Expanding education

ROSES & THORNS - Alejandro R. Roces -

In this space, we have touted education as a source of nation building and development for a long time. What we need to make sure is that our education system is producing students who can contribute, not only to national well being and development, but personal well being. There needs to be added emphasis in the social sciences as well as science and technology.

Graduates of science, technology, engineering and mathematics (STEM) provide a workforce necessary for developing industry. They provide the necessary human capital for innovation. At the moment, one statistic that we saw says that only two out of every one hundred Philippine college graduates has a degree in a science or mathematics related field. There is only one school we know of that is encouraging students to enter these fields. Without them, we will not have the sufficient human capital to become competitive on a global scale. It is not only increasing the quantity and quality of STEM graduates, but ensuring that all students have a fundamental grounding in science and mathematics.

Social studies can be used as the entry point for the sciences, as well as a vehicle for promoting critical thinking, analysis and multi-disciplinary thought. Properly presented social sciences acts as the bridge between what is learned in the classroom and its application in real world situations. The teaching of liberal arts, coupled with an improved understanding of science and mathematics helps prepare students to engage the modern world on an equal footing.

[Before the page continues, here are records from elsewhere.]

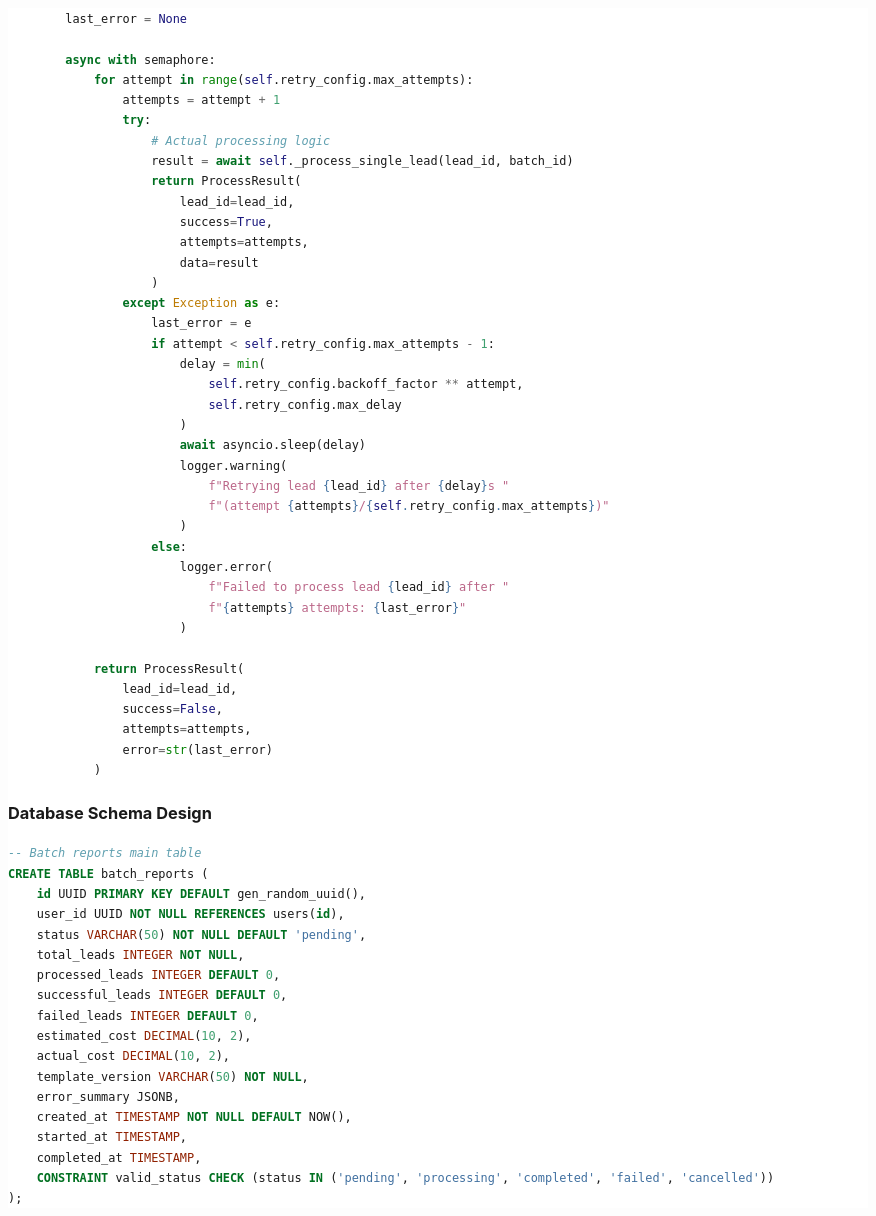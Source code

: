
 ```python
        last_error = None
        
        async with semaphore:
            for attempt in range(self.retry_config.max_attempts):
                attempts = attempt + 1
                try:
                    # Actual processing logic
                    result = await self._process_single_lead(lead_id, batch_id)
                    return ProcessResult(
                        lead_id=lead_id,
                        success=True,
                        attempts=attempts,
                        data=result
                    )
                except Exception as e:
                    last_error = e
                    if attempt < self.retry_config.max_attempts - 1:
                        delay = min(
                            self.retry_config.backoff_factor ** attempt,
                            self.retry_config.max_delay
                        )
                        await asyncio.sleep(delay)
                        logger.warning(
                            f"Retrying lead {lead_id} after {delay}s "
                            f"(attempt {attempts}/{self.retry_config.max_attempts})"
                        )
                    else:
                        logger.error(
                            f"Failed to process lead {lead_id} after "
                            f"{attempts} attempts: {last_error}"
                        )
            
            return ProcessResult(
                lead_id=lead_id,
                success=False,
                attempts=attempts,
                error=str(last_error)
            )
```

### Database Schema Design

```sql
-- Batch reports main table
CREATE TABLE batch_reports (
    id UUID PRIMARY KEY DEFAULT gen_random_uuid(),
    user_id UUID NOT NULL REFERENCES users(id),
    status VARCHAR(50) NOT NULL DEFAULT 'pending',
    total_leads INTEGER NOT NULL,
    processed_leads INTEGER DEFAULT 0,
    successful_leads INTEGER DEFAULT 0,
    failed_leads INTEGER DEFAULT 0,
    estimated_cost DECIMAL(10, 2),
    actual_cost DECIMAL(10, 2),
    template_version VARCHAR(50) NOT NULL,
    error_summary JSONB,
    created_at TIMESTAMP NOT NULL DEFAULT NOW(),
    started_at TIMESTAMP,
    completed_at TIMESTAMP,
    CONSTRAINT valid_status CHECK (status IN ('pending', 'processing', 'completed', 'failed', 'cancelled'))
);

```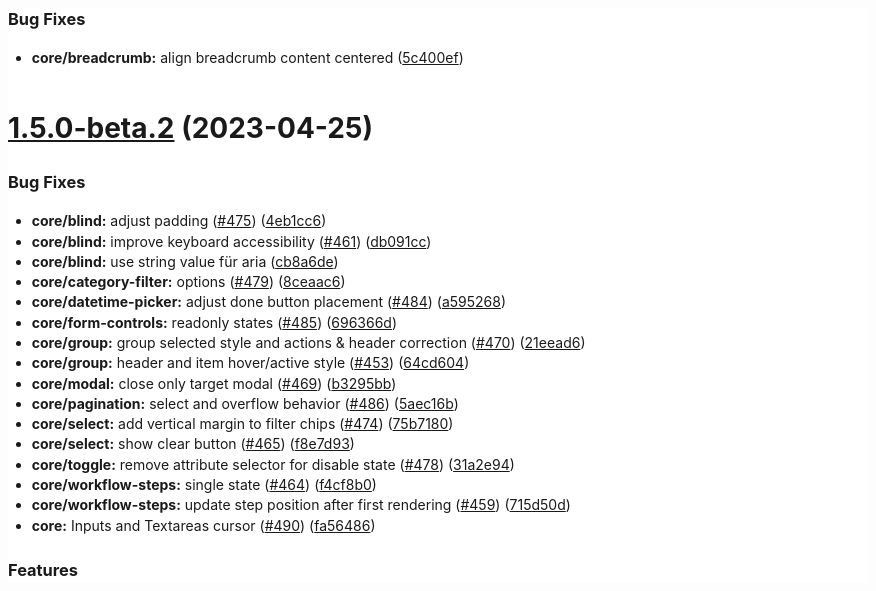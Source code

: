 
### Bug Fixes

* **core/breadcrumb:** align breadcrumb content centered ([5c400ef](https://github.com/siemens/ix/commit/5c400ef8463124ea0cae3b03bc399b2d2302dd31))



# [1.5.0-beta.2](https://github.com/siemens/ix/compare/v1.5.0-beta.1...v1.5.0-beta.2) (2023-04-25)


### Bug Fixes

* **core/blind:** adjust padding ([#475](https://github.com/siemens/ix/issues/475)) ([4eb1cc6](https://github.com/siemens/ix/commit/4eb1cc6ccff6c67c9be9a6354a861e6d2c5251c2))
* **core/blind:** improve keyboard accessibility ([#461](https://github.com/siemens/ix/issues/461)) ([db091cc](https://github.com/siemens/ix/commit/db091cc130b5dfd04c1fed0c8a07630af799997d))
* **core/blind:** use string value für aria ([cb8a6de](https://github.com/siemens/ix/commit/cb8a6de86b3dbed50c633b6ec5fb8aae5612c205))
* **core/category-filter:** options ([#479](https://github.com/siemens/ix/issues/479)) ([8ceaac6](https://github.com/siemens/ix/commit/8ceaac60d326773aedda10b1df2fbef1a7806085))
* **core/datetime-picker:** adjust done button placement ([#484](https://github.com/siemens/ix/issues/484)) ([a595268](https://github.com/siemens/ix/commit/a5952686079ff960aa0c36fa91f13a2371137097))
* **core/form-controls:** readonly states ([#485](https://github.com/siemens/ix/issues/485)) ([696366d](https://github.com/siemens/ix/commit/696366d49fb139969df13c716d939ddd6eb3225a))
* **core/group:** group selected style and actions & header correction ([#470](https://github.com/siemens/ix/issues/470)) ([21eead6](https://github.com/siemens/ix/commit/21eead68e4b977c1d2d5bc5844617533e5d03514))
* **core/group:** header and item hover/active style ([#453](https://github.com/siemens/ix/issues/453)) ([64cd604](https://github.com/siemens/ix/commit/64cd6044b61d055dea67d1d8043d7f913ea42497))
* **core/modal:** close only target modal ([#469](https://github.com/siemens/ix/issues/469)) ([b3295bb](https://github.com/siemens/ix/commit/b3295bb01431ace565af9b53a91501731c8ffa4c))
* **core/pagination:** select and overflow behavior ([#486](https://github.com/siemens/ix/issues/486)) ([5aec16b](https://github.com/siemens/ix/commit/5aec16bade90b7fab2cbb556e70a481b288dde3d))
* **core/select:** add vertical margin to filter chips ([#474](https://github.com/siemens/ix/issues/474)) ([75b7180](https://github.com/siemens/ix/commit/75b71803e33f5ce68ac4b0909bc386082e63a70e))
* **core/select:** show clear button ([#465](https://github.com/siemens/ix/issues/465)) ([f8e7d93](https://github.com/siemens/ix/commit/f8e7d937d0de6ac6c62e53ca1bbc52ab6963ca06))
* **core/toggle:** remove attribute selector for disable state ([#478](https://github.com/siemens/ix/issues/478)) ([31a2e94](https://github.com/siemens/ix/commit/31a2e9421c3bdeb3d5b10bf1c519ebc2075aa121))
* **core/workflow-steps:** single state ([#464](https://github.com/siemens/ix/issues/464)) ([f4cf8b0](https://github.com/siemens/ix/commit/f4cf8b0b0f039c9c9f21b528780783b6d49c2936))
* **core/workflow-steps:** update step position after first rendering ([#459](https://github.com/siemens/ix/issues/459)) ([715d50d](https://github.com/siemens/ix/commit/715d50d10b557f34ff2d4e9a469568f6cf071e84))
* **core:** Inputs and Textareas cursor ([#490](https://github.com/siemens/ix/issues/490)) ([fa56486](https://github.com/siemens/ix/commit/fa56486c05f933c35fee5087ea3d7fdebc4db617))


### Features
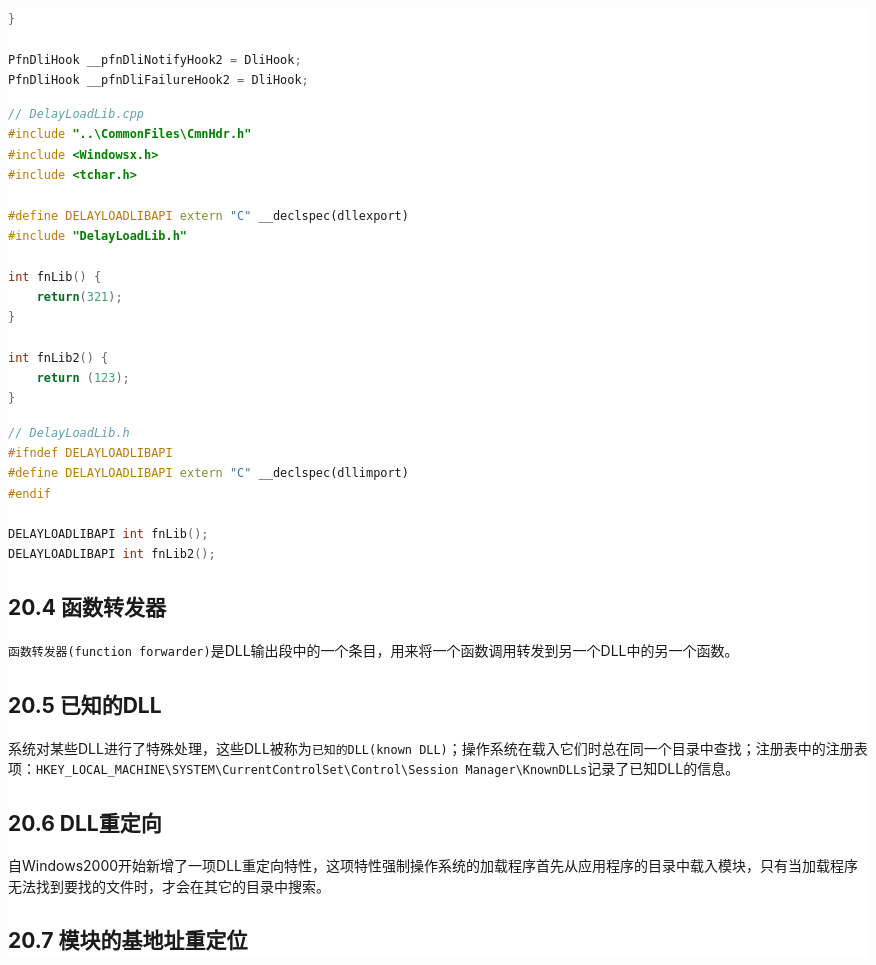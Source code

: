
 ```c++
}

PfnDliHook __pfnDliNotifyHook2 = DliHook;
PfnDliHook __pfnDliFailureHook2 = DliHook;
```

```c++
// DelayLoadLib.cpp
#include "..\CommonFiles\CmnHdr.h"
#include <Windowsx.h>
#include <tchar.h>

#define DELAYLOADLIBAPI extern "C" __declspec(dllexport)
#include "DelayLoadLib.h"

int fnLib() {
    return(321);
}

int fnLib2() {
    return (123);
}
```

```c++
// DelayLoadLib.h
#ifndef DELAYLOADLIBAPI
#define DELAYLOADLIBAPI extern "C" __declspec(dllimport)
#endif

DELAYLOADLIBAPI int fnLib();
DELAYLOADLIBAPI int fnLib2();
```



## 20.4 函数转发器

`函数转发器(function forwarder)`是DLL输出段中的一个条目，用来将一个函数调用转发到另一个DLL中的另一个函数。



## 20.5 已知的DLL

系统对某些DLL进行了特殊处理，这些DLL被称为`已知的DLL(known DLL)`；操作系统在载入它们时总在同一个目录中查找；注册表中的注册表项：`HKEY_LOCAL_MACHINE\SYSTEM\CurrentControlSet\Control\Session Manager\KnownDLLs`记录了已知DLL的信息。



## 20.6 DLL重定向

自Windows2000开始新增了一项DLL重定向特性，这项特性强制操作系统的加载程序首先从应用程序的目录中载入模块，只有当加载程序无法找到要找的文件时，才会在其它的目录中搜索。



## 20.7 模块的基地址重定位

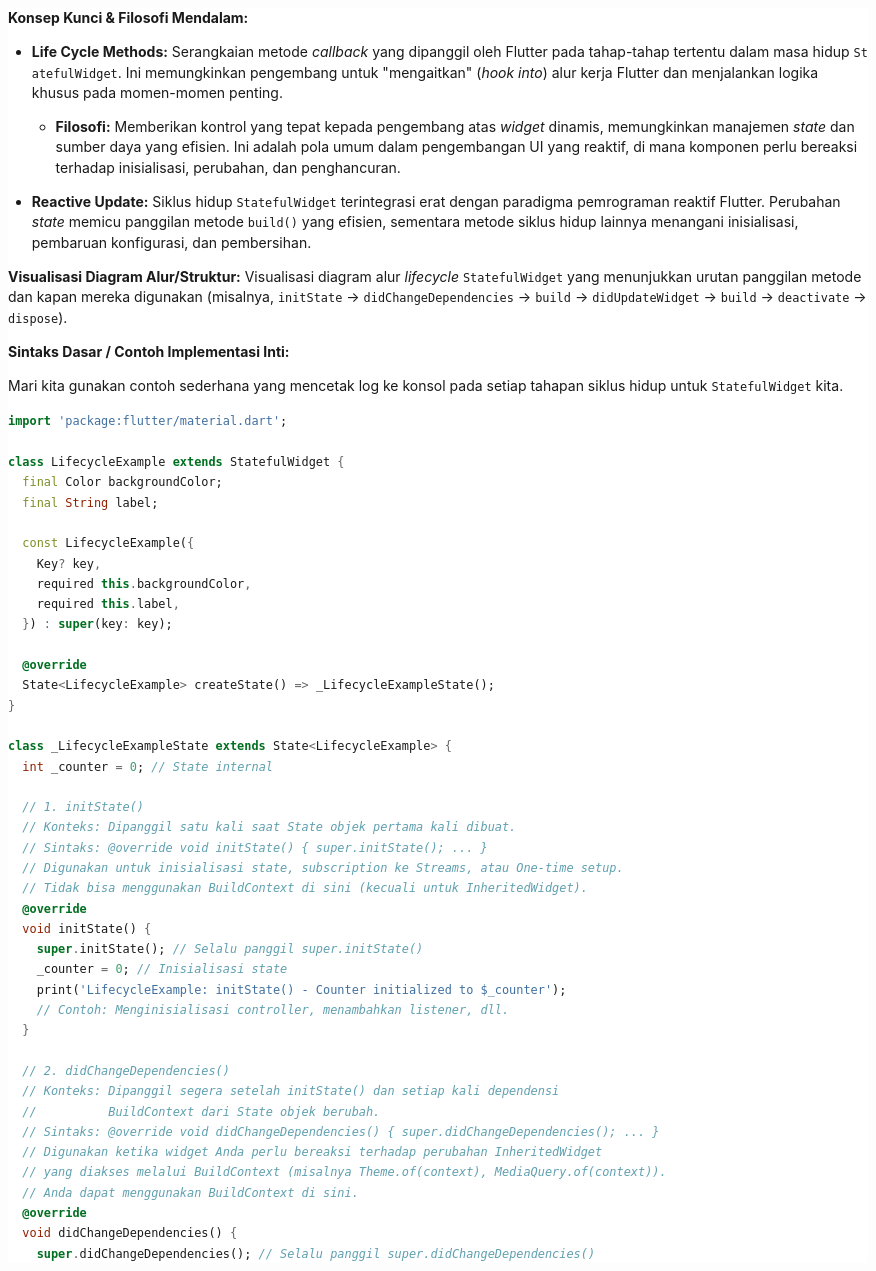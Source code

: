 **Konsep Kunci & Filosofi Mendalam:**

- **Life Cycle Methods:** Serangkaian metode _callback_ yang dipanggil oleh Flutter pada tahap-tahap tertentu dalam masa hidup `StatefulWidget`. Ini memungkinkan pengembang untuk "mengaitkan" (_hook into_) alur kerja Flutter dan menjalankan logika khusus pada momen-momen penting.

  - **Filosofi:** Memberikan kontrol yang tepat kepada pengembang atas _widget_ dinamis, memungkinkan manajemen _state_ dan sumber daya yang efisien. Ini adalah pola umum dalam pengembangan UI yang reaktif, di mana komponen perlu bereaksi terhadap inisialisasi, perubahan, dan penghancuran.

- **Reactive Update:** Siklus hidup `StatefulWidget` terintegrasi erat dengan paradigma pemrograman reaktif Flutter. Perubahan _state_ memicu panggilan metode `build()` yang efisien, sementara metode siklus hidup lainnya menangani inisialisasi, pembaruan konfigurasi, dan pembersihan.

**Visualisasi Diagram Alur/Struktur:**
Visualisasi diagram alur _lifecycle_ `StatefulWidget` yang menunjukkan urutan panggilan metode dan kapan mereka digunakan (misalnya, `initState` -\> `didChangeDependencies` -\> `build` -\> `didUpdateWidget` -\> `build` -\> `deactivate` -\> `dispose`).

**Sintaks Dasar / Contoh Implementasi Inti:**

Mari kita gunakan contoh sederhana yang mencetak log ke konsol pada setiap tahapan siklus hidup untuk `StatefulWidget` kita.

```dart
import 'package:flutter/material.dart';

class LifecycleExample extends StatefulWidget {
  final Color backgroundColor;
  final String label;

  const LifecycleExample({
    Key? key,
    required this.backgroundColor,
    required this.label,
  }) : super(key: key);

  @override
  State<LifecycleExample> createState() => _LifecycleExampleState();
}

class _LifecycleExampleState extends State<LifecycleExample> {
  int _counter = 0; // State internal

  // 1. initState()
  // Konteks: Dipanggil satu kali saat State objek pertama kali dibuat.
  // Sintaks: @override void initState() { super.initState(); ... }
  // Digunakan untuk inisialisasi state, subscription ke Streams, atau One-time setup.
  // Tidak bisa menggunakan BuildContext di sini (kecuali untuk InheritedWidget).
  @override
  void initState() {
    super.initState(); // Selalu panggil super.initState()
    _counter = 0; // Inisialisasi state
    print('LifecycleExample: initState() - Counter initialized to $_counter');
    // Contoh: Menginisialisasi controller, menambahkan listener, dll.
  }

  // 2. didChangeDependencies()
  // Konteks: Dipanggil segera setelah initState() dan setiap kali dependensi
  //          BuildContext dari State objek berubah.
  // Sintaks: @override void didChangeDependencies() { super.didChangeDependencies(); ... }
  // Digunakan ketika widget Anda perlu bereaksi terhadap perubahan InheritedWidget
  // yang diakses melalui BuildContext (misalnya Theme.of(context), MediaQuery.of(context)).
  // Anda dapat menggunakan BuildContext di sini.
  @override
  void didChangeDependencies() {
    super.didChangeDependencies(); // Selalu panggil super.didChangeDependencies()
```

The UNESCO Philippines puts the importance of social sciences as: “Scientific support for civics and social studies recommends that formal learning strengthen its programs to train youth and teachers in the use of critical reasoning…Currently, the exact, natural and physical sciences are acknowledged in basic education but not the social and human sciences. Adding the scientific viewpoint to studying and creating society would enrich Social Studies and its civic functions while assuring generational abilities in critical and creative thinking toward career mastery and social reform.” At the moment, we are not preparing our students to take their place in global society. Instead, we are creating a labor force and limiting their opportunities. Social Studies and science and mathematics are not exclusive, properly harmonized they are building blocks.

The Philippine primary school enrolment rates and retention are poor relative to our economic standing as a country. According to the UN Education For All (EFA) 2009 Report: “In the Philippines, marginalization is strongly associated with poverty and location, with the Autonomous Region in Muslim Mindanao and some outlying islands falling far behind.” Marginalization refers to poverty and its attendant iniquities. An improvement in peace and order situation would improve enrolment rates in certain areas, as well as providing economic incentives. As the EFA Report exhorts, more funding (properly deployed) must be allocated to ensuring that the marginalized Filipinos have access to quality education. Programs like conditional cash transfers linked to education should be pursued.

Any move must also start with our teachers. Teachers are the most important resource in providing our students a quality education. This means they must be provided with the proper training, tools and resources to properly do their jobs. It has been brought up before, but training and recruitment programs (along with an increase in basic compensation) must be implemented.

Policy shifts like moving to a twelve-year education cycle, introducing social studies for civic and citizenship development and improving science and mathematics go to improving the quality of education. Textbooks, which we understand from recent reports remain riddled with errors, must be improved. Infrastructure and basic supplies have to be built and acquired. System loss to inefficiency and corruption must be eliminated. While the problems facing education are multi-faceted, properly targeted programs and increased spending can pay immediate dividends. Education is in need of reform. It is the future of the country at stake.